Each top query has a value scored 0-100 relative to the most common related query. Rising queries show percentage changes like "+1,050%". For "coffee" over 90 days, top related queries include "coffee shop" (100), "coffee near me" (90), "coffee machine" (76). Rising queries include "how to brew pour over coffee" (+1,050%). Product-focused queries like "coffee machine" often signal purchase intent that Google Shopping data can validate with real pricing and availability.

Saving the Output

The script consolidates all three datasets and writes to JSON:

with open("google-trends.json", "w", encoding="utf-8") as f:
    json.dump(result, f, indent=2, ensure_ascii=False)
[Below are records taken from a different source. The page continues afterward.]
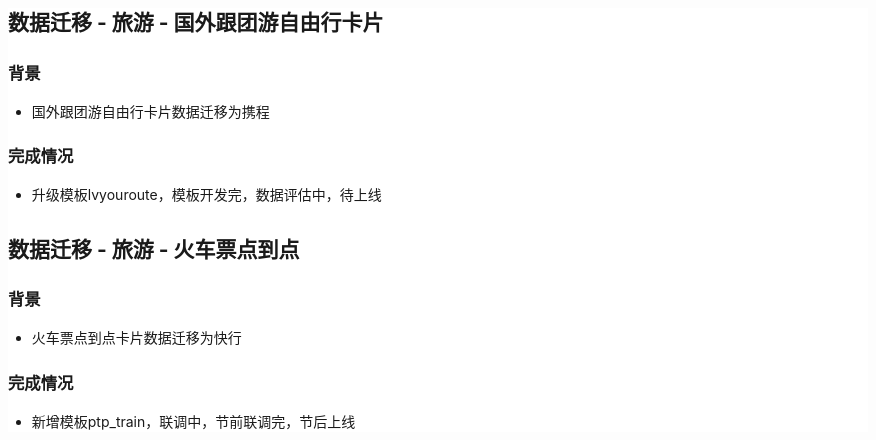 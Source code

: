 ## 数据迁移 - 旅游 - 国外跟团游自由行卡片

### 背景

* 国外跟团游自由行卡片数据迁移为携程

### 完成情况

* 升级模板lvyouroute，模板开发完，数据评估中，待上线

## 数据迁移 - 旅游 - 火车票点到点

### 背景

* 火车票点到点卡片数据迁移为快行

### 完成情况

* 新增模板ptp_train，联调中，节前联调完，节后上线

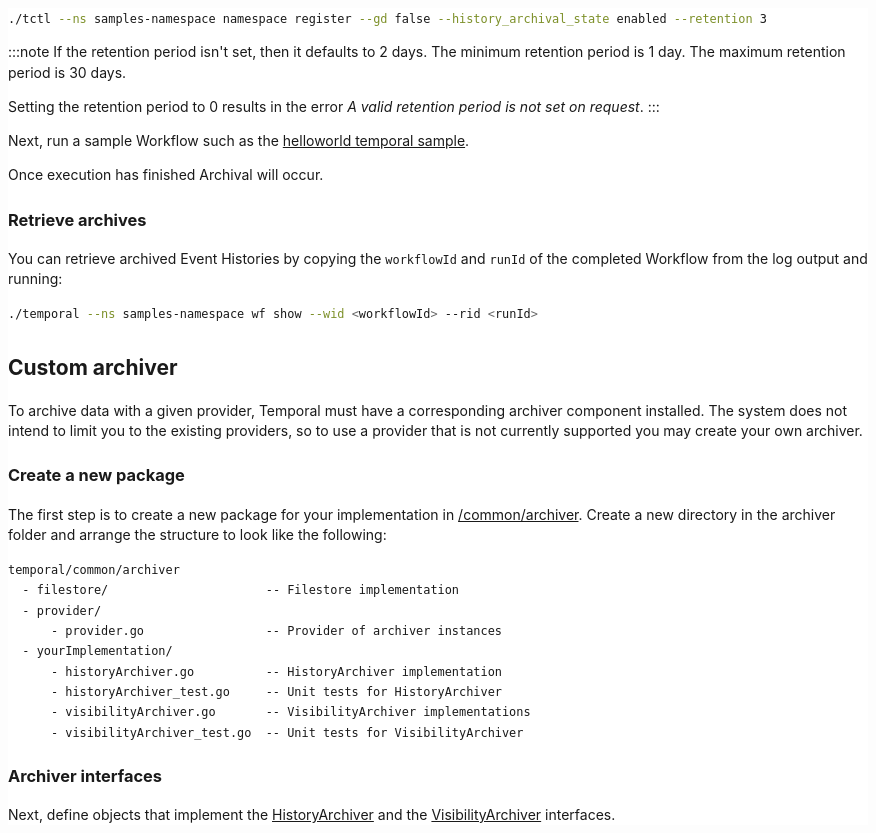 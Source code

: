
 ```bash
./tctl --ns samples-namespace namespace register --gd false --history_archival_state enabled --retention 3
```

:::note
If the retention period isn't set, then it defaults to 2 days.
The minimum retention period is 1 day.
The maximum retention period is 30 days.

Setting the retention period to 0 results in the error _A valid retention period is not set on request_.
:::

Next, run a sample Workflow such as the [helloworld temporal sample](https://github.com/temporalio/temporal-go-samples/tree/master/helloworld).

Once execution has finished Archival will occur.

### Retrieve archives

You can retrieve archived Event Histories by copying the `workflowId` and `runId` of the completed Workflow from the log output and running:

```bash
./temporal --ns samples-namespace wf show --wid <workflowId> --rid <runId>
```

## Custom archiver

To archive data with a given provider, Temporal must have a corresponding archiver component installed. The system does not intend to limit you to the existing providers, so to use a provider that is not currently supported you may create your own archiver.

### Create a new package

The first step is to create a new package for your implementation in [/common/archiver](https://github.com/temporalio/temporal/tree/master/common/archiver). Create a new directory in the archiver folder and arrange the structure to look like the following:

```
temporal/common/archiver
  - filestore/                      -- Filestore implementation
  - provider/
      - provider.go                 -- Provider of archiver instances
  - yourImplementation/
      - historyArchiver.go          -- HistoryArchiver implementation
      - historyArchiver_test.go     -- Unit tests for HistoryArchiver
      - visibilityArchiver.go       -- VisibilityArchiver implementations
      - visibilityArchiver_test.go  -- Unit tests for VisibilityArchiver
```

### Archiver interfaces

Next, define objects that implement the [HistoryArchiver](https://github.com/temporalio/temporal/blob/master/common/archiver/interface.go#L80) and the [VisibilityArchiver](https://github.com/temporalio/temporal/blob/master/common/archiver/interface.go#L109) interfaces.
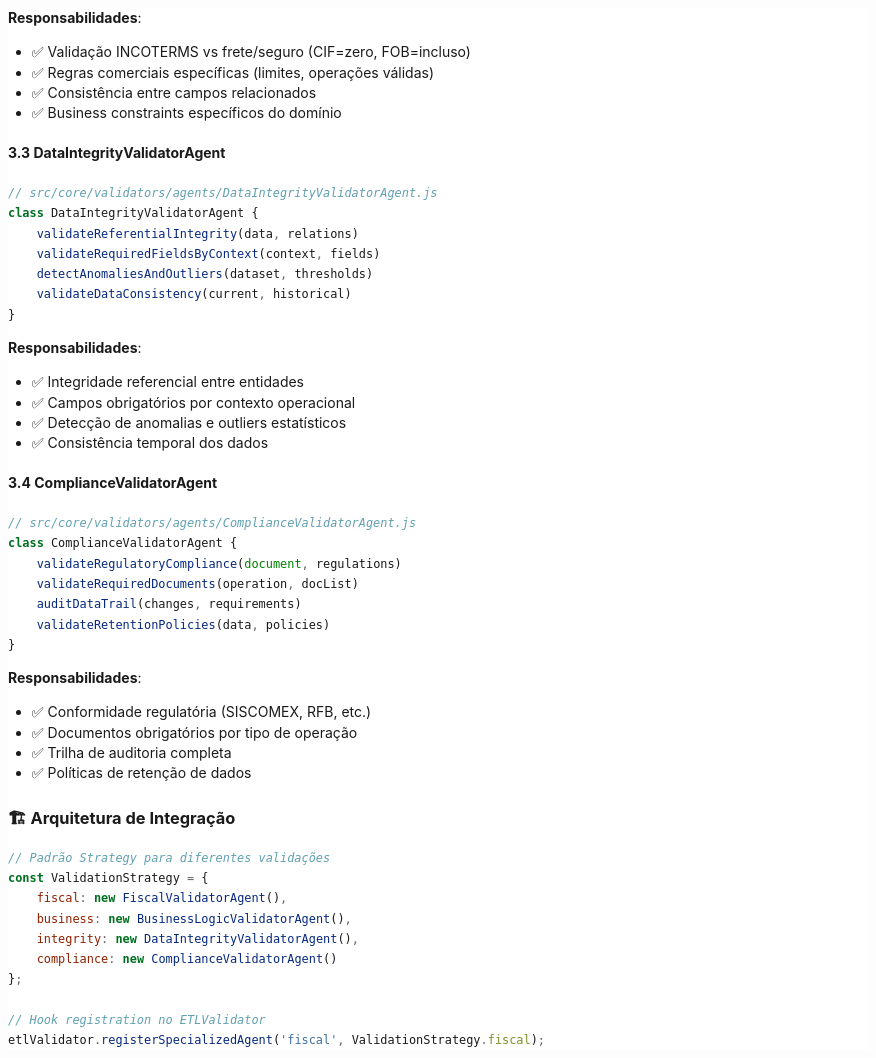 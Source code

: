 **Responsabilidades**:
- ✅ Validação INCOTERMS vs frete/seguro (CIF=zero, FOB=incluso)
- ✅ Regras comerciais específicas (limites, operações válidas)  
- ✅ Consistência entre campos relacionados
- ✅ Business constraints específicos do domínio

#### 3.3 DataIntegrityValidatorAgent
```javascript
// src/core/validators/agents/DataIntegrityValidatorAgent.js
class DataIntegrityValidatorAgent {
    validateReferentialIntegrity(data, relations)
    validateRequiredFieldsByContext(context, fields)
    detectAnomaliesAndOutliers(dataset, thresholds)
    validateDataConsistency(current, historical)
}
```

**Responsabilidades**:
- ✅ Integridade referencial entre entidades
- ✅ Campos obrigatórios por contexto operacional
- ✅ Detecção de anomalias e outliers estatísticos
- ✅ Consistência temporal dos dados

#### 3.4 ComplianceValidatorAgent  
```javascript
// src/core/validators/agents/ComplianceValidatorAgent.js
class ComplianceValidatorAgent {
    validateRegulatoryCompliance(document, regulations)
    validateRequiredDocuments(operation, docList)
    auditDataTrail(changes, requirements)
    validateRetentionPolicies(data, policies)
}
```

**Responsabilidades**:
- ✅ Conformidade regulatória (SISCOMEX, RFB, etc.)
- ✅ Documentos obrigatórios por tipo de operação
- ✅ Trilha de auditoria completa
- ✅ Políticas de retenção de dados

### 🏗️ Arquitetura de Integração
```javascript
// Padrão Strategy para diferentes validações
const ValidationStrategy = {
    fiscal: new FiscalValidatorAgent(),
    business: new BusinessLogicValidatorAgent(), 
    integrity: new DataIntegrityValidatorAgent(),
    compliance: new ComplianceValidatorAgent()
};

// Hook registration no ETLValidator  
etlValidator.registerSpecializedAgent('fiscal', ValidationStrategy.fiscal);
```
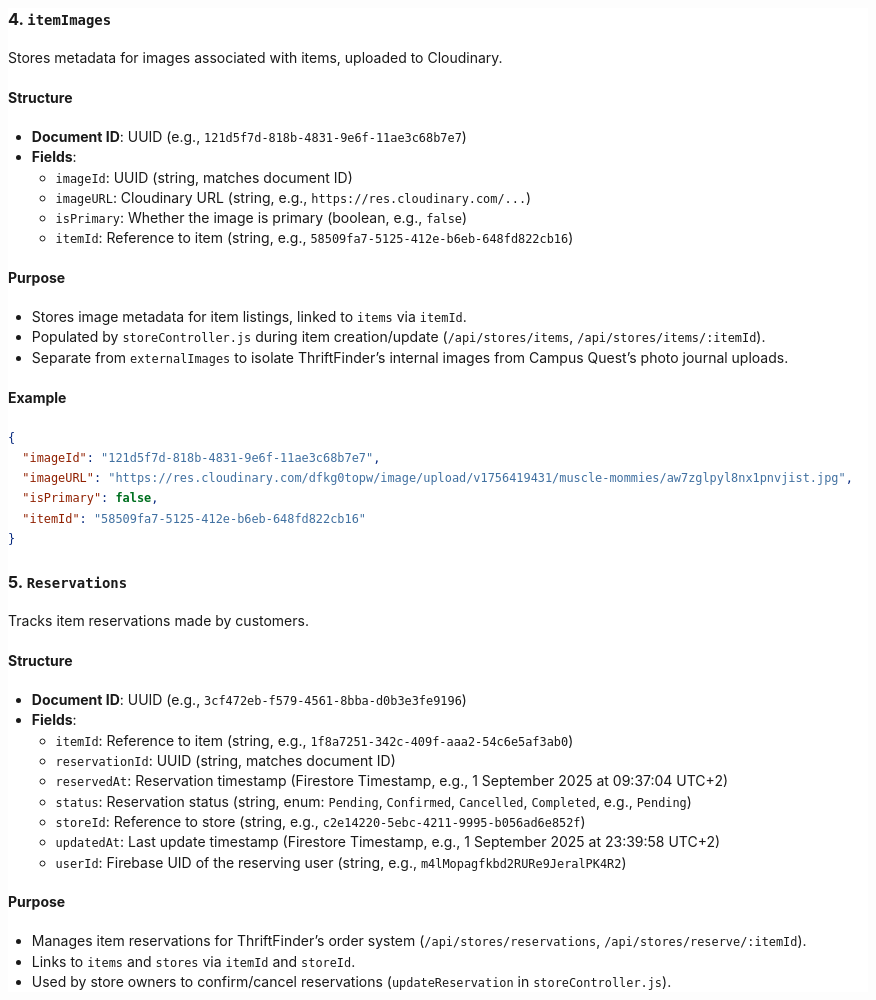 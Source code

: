 ### 4. `itemImages`
Stores metadata for images associated with items, uploaded to Cloudinary.

#### Structure
- **Document ID**: UUID (e.g., `121d5f7d-818b-4831-9e6f-11ae3c68b7e7`)
- **Fields**:
  - `imageId`: UUID (string, matches document ID)
  - `imageURL`: Cloudinary URL (string, e.g., `https://res.cloudinary.com/...`)
  - `isPrimary`: Whether the image is primary (boolean, e.g., `false`)
  - `itemId`: Reference to item (string, e.g., `58509fa7-5125-412e-b6eb-648fd822cb16`)

#### Purpose
- Stores image metadata for item listings, linked to `items` via `itemId`.
- Populated by `storeController.js` during item creation/update (`/api/stores/items`, `/api/stores/items/:itemId`).
- Separate from `externalImages` to isolate ThriftFinder’s internal images from Campus Quest’s photo journal uploads.

#### Example
```json
{
  "imageId": "121d5f7d-818b-4831-9e6f-11ae3c68b7e7",
  "imageURL": "https://res.cloudinary.com/dfkg0topw/image/upload/v1756419431/muscle-mommies/aw7zglpyl8nx1pnvjist.jpg",
  "isPrimary": false,
  "itemId": "58509fa7-5125-412e-b6eb-648fd822cb16"
}
```

### 5. `Reservations`
Tracks item reservations made by customers.

#### Structure
- **Document ID**: UUID (e.g., `3cf472eb-f579-4561-8bba-d0b3e3fe9196`)
- **Fields**:
  - `itemId`: Reference to item (string, e.g., `1f8a7251-342c-409f-aaa2-54c6e5af3ab0`)
  - `reservationId`: UUID (string, matches document ID)
  - `reservedAt`: Reservation timestamp (Firestore Timestamp, e.g., 1 September 2025 at 09:37:04 UTC+2)
  - `status`: Reservation status (string, enum: `Pending`, `Confirmed`, `Cancelled`, `Completed`, e.g., `Pending`)
  - `storeId`: Reference to store (string, e.g., `c2e14220-5ebc-4211-9995-b056ad6e852f`)
  - `updatedAt`: Last update timestamp (Firestore Timestamp, e.g., 1 September 2025 at 23:39:58 UTC+2)
  - `userId`: Firebase UID of the reserving user (string, e.g., `m4lMopagfkbd2RURe9JeralPK4R2`)

#### Purpose
- Manages item reservations for ThriftFinder’s order system (`/api/stores/reservations`, `/api/stores/reserve/:itemId`).
- Links to `items` and `stores` via `itemId` and `storeId`.
- Used by store owners to confirm/cancel reservations (`updateReservation` in `storeController.js`).
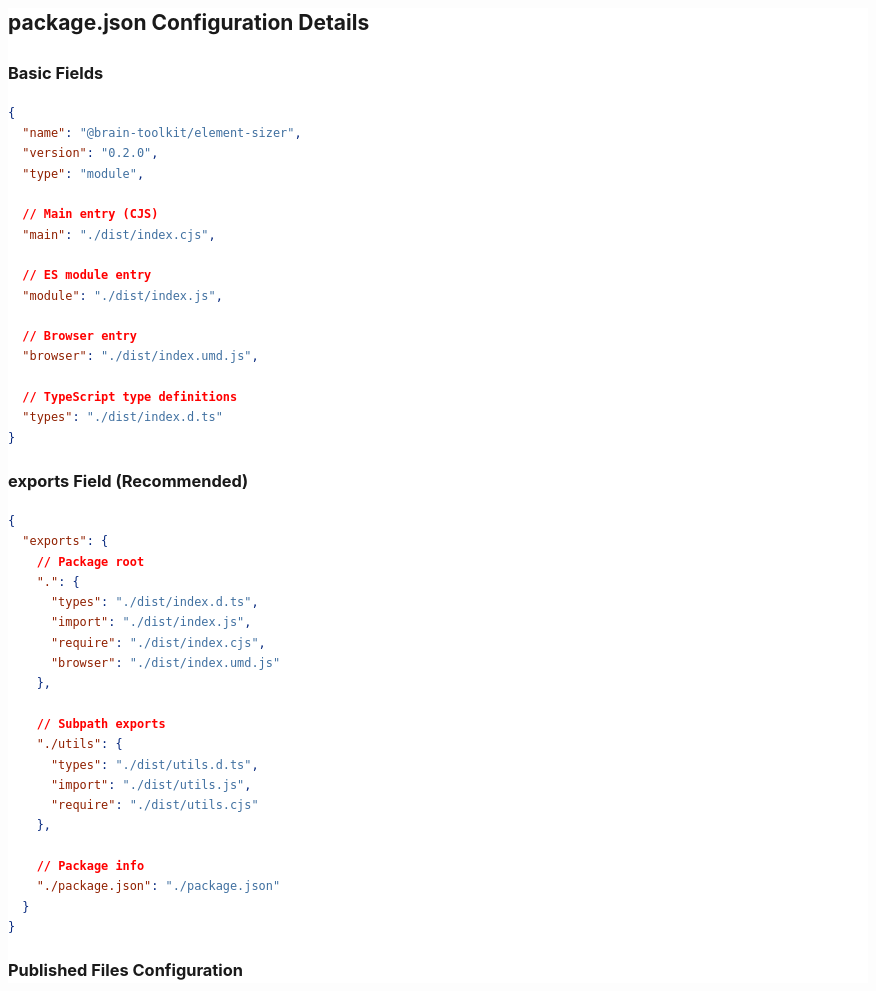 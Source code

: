 ## package.json Configuration Details

### Basic Fields

```json
{
  "name": "@brain-toolkit/element-sizer",
  "version": "0.2.0",
  "type": "module",
  
  // Main entry (CJS)
  "main": "./dist/index.cjs",
  
  // ES module entry
  "module": "./dist/index.js",
  
  // Browser entry
  "browser": "./dist/index.umd.js",
  
  // TypeScript type definitions
  "types": "./dist/index.d.ts"
}
```

### exports Field (Recommended)

```json
{
  "exports": {
    // Package root
    ".": {
      "types": "./dist/index.d.ts",
      "import": "./dist/index.js",
      "require": "./dist/index.cjs",
      "browser": "./dist/index.umd.js"
    },
    
    // Subpath exports
    "./utils": {
      "types": "./dist/utils.d.ts",
      "import": "./dist/utils.js",
      "require": "./dist/utils.cjs"
    },
    
    // Package info
    "./package.json": "./package.json"
  }
}
```

### Published Files Configuration
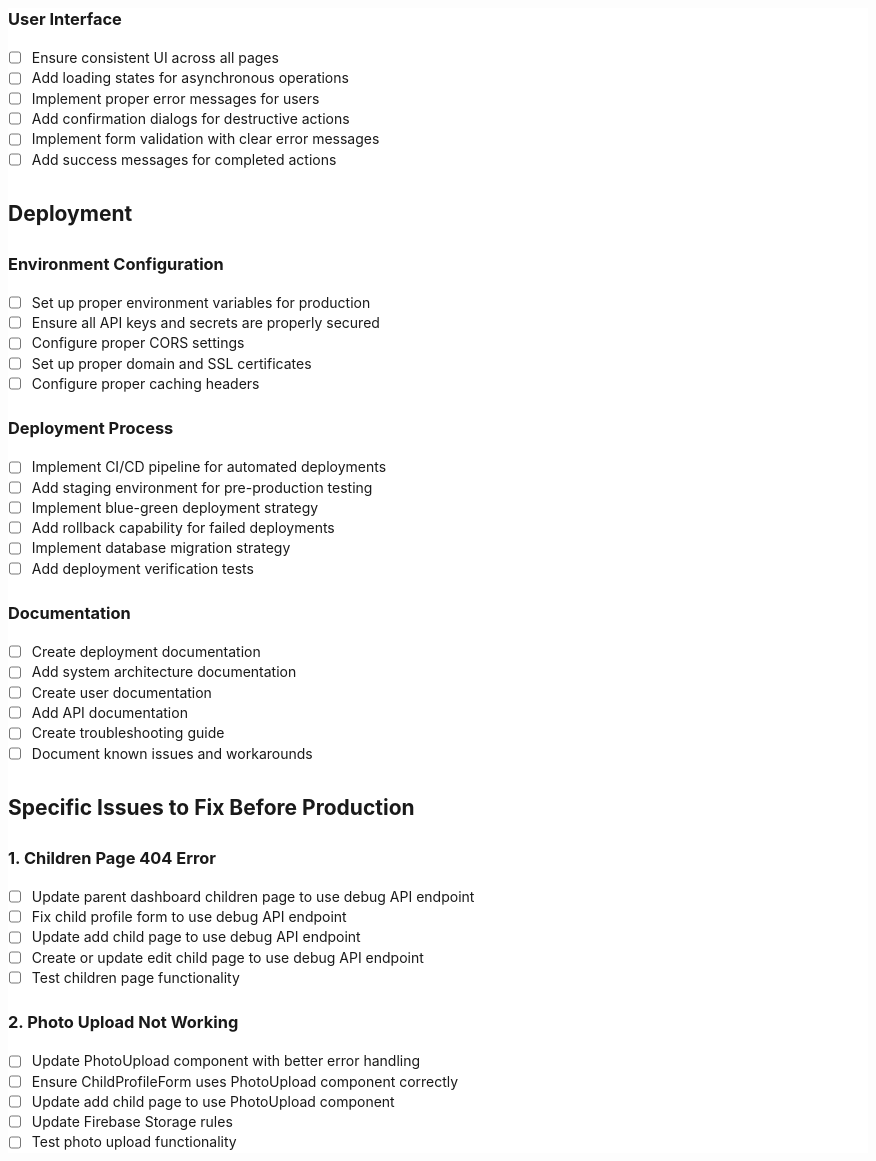 ### User Interface
- [ ] Ensure consistent UI across all pages
- [ ] Add loading states for asynchronous operations
- [ ] Implement proper error messages for users
- [ ] Add confirmation dialogs for destructive actions
- [ ] Implement form validation with clear error messages
- [ ] Add success messages for completed actions

## Deployment

### Environment Configuration
- [ ] Set up proper environment variables for production
- [ ] Ensure all API keys and secrets are properly secured
- [ ] Configure proper CORS settings
- [ ] Set up proper domain and SSL certificates
- [ ] Configure proper caching headers

### Deployment Process
- [ ] Implement CI/CD pipeline for automated deployments
- [ ] Add staging environment for pre-production testing
- [ ] Implement blue-green deployment strategy
- [ ] Add rollback capability for failed deployments
- [ ] Implement database migration strategy
- [ ] Add deployment verification tests

### Documentation
- [ ] Create deployment documentation
- [ ] Add system architecture documentation
- [ ] Create user documentation
- [ ] Add API documentation
- [ ] Create troubleshooting guide
- [ ] Document known issues and workarounds

## Specific Issues to Fix Before Production

### 1. Children Page 404 Error
- [ ] Update parent dashboard children page to use debug API endpoint
- [ ] Fix child profile form to use debug API endpoint
- [ ] Update add child page to use debug API endpoint
- [ ] Create or update edit child page to use debug API endpoint
- [ ] Test children page functionality

### 2. Photo Upload Not Working
- [ ] Update PhotoUpload component with better error handling
- [ ] Ensure ChildProfileForm uses PhotoUpload component correctly
- [ ] Update add child page to use PhotoUpload component
- [ ] Update Firebase Storage rules
- [ ] Test photo upload functionality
Terminal output and JSON file showing Google Trends explore data

The terminal output summarizes what was collected: number of time points, number of countries, number of top queries, and number of rising queries. The JSON file contains the full dataset with metadata.

Google Trends Trending Now page showing trending topics with search volumes

The Trending Now page at trends.google.com/trending shows real-time trending searches with search volume, growth percentage, start time, status (Active/Ended), related queries, and linked news articles.

Unlike the explore data (which uses internal API endpoints), the Trending Now page loads all content through JavaScript rendering. The HTML shell contains no trend data until the browser executes JavaScript and populates the DOM.

This requires Scrape.do's render=true parameter (headless browser rendering), super=true (residential proxy for anti-bot bypass), and playWithBrowser (browser automation actions to wait for and interact with elements).

Configuring the Request

Four configuration variables control the scraper:

import requests
import urllib.parse
import json
import re
from bs4 import BeautifulSoup

token = "<your_token>"
geo = "US"
hours = 24        # 4, 24, 48, or 168 (7 days)
fetch_articles = True   # False to skip detail extraction (saves API credits)
max_details = 5   # Trends to fetch articles for (each costs 1 API call)

target_url = f"https://trends.google.com/trending?geo={geo}&hours={hours}"
encoded_url = urllib.parse.quote_plus(target_url)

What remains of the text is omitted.